▶ **Problem description**
Every line holding "entrySet" should be copied from the records below.

(Items listed in a dataset)
·····
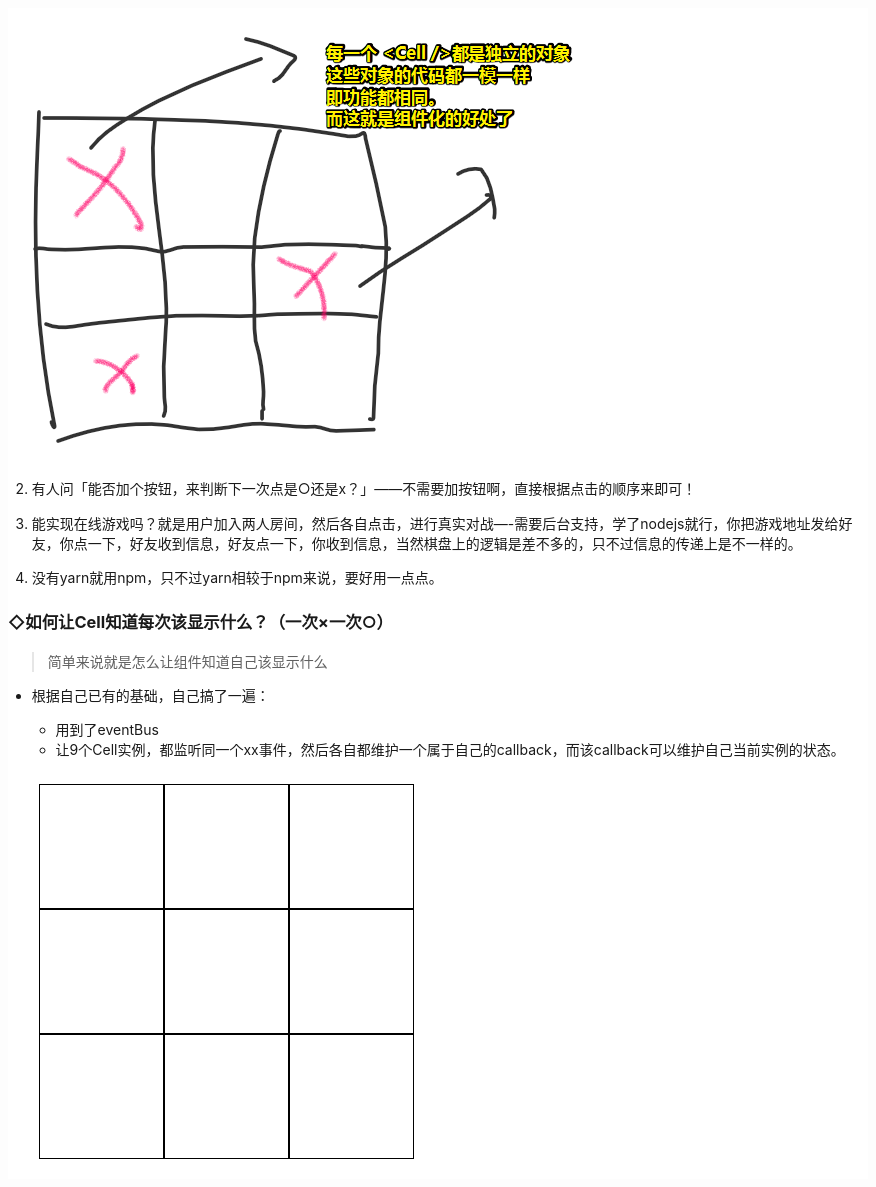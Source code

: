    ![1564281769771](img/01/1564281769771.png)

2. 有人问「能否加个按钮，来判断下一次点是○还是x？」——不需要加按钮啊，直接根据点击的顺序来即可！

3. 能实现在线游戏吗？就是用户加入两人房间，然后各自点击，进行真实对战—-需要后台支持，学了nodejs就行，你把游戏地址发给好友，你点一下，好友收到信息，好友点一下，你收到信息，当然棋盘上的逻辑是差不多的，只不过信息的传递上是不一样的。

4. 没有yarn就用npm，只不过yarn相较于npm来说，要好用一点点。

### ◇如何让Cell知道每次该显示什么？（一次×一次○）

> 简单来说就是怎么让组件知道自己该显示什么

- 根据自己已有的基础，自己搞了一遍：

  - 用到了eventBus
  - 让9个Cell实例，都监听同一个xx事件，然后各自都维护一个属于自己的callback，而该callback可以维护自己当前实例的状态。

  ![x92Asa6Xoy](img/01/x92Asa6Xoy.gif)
·····
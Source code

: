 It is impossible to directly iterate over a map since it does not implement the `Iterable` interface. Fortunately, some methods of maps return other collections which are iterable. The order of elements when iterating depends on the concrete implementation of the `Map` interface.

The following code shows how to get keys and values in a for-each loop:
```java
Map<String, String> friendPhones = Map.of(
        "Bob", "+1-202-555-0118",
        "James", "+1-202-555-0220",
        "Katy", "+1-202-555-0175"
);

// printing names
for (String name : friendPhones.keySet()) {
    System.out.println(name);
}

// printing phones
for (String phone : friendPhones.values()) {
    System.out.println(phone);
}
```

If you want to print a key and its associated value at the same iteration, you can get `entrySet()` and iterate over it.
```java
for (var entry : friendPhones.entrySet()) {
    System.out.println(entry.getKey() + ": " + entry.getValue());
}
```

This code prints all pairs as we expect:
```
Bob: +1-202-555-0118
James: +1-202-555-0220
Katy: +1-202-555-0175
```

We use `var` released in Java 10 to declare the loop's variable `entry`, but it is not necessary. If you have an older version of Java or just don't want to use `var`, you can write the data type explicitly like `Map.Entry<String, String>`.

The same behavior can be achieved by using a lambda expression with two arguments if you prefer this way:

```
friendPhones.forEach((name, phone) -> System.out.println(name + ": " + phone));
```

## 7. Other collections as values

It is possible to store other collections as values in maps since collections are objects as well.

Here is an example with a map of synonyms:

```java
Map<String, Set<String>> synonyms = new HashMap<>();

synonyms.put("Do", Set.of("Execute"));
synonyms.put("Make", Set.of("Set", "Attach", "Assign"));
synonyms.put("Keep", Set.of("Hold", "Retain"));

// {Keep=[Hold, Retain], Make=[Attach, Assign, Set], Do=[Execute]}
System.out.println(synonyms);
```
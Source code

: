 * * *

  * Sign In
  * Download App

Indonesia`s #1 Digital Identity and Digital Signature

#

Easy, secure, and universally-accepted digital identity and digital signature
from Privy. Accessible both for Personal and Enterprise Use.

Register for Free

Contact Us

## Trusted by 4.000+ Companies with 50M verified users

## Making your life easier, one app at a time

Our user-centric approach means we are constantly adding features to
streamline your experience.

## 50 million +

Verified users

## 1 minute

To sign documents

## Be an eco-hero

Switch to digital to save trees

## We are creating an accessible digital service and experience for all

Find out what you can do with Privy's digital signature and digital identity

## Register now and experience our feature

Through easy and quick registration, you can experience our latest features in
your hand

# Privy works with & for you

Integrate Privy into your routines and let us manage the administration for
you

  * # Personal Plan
·····
▶ **Finished exercise**
If you want to print a key and its associated value at the same iteration, you can get `entrySet()` and iterate over it.
for (var entry : friendPhones.entrySet()) {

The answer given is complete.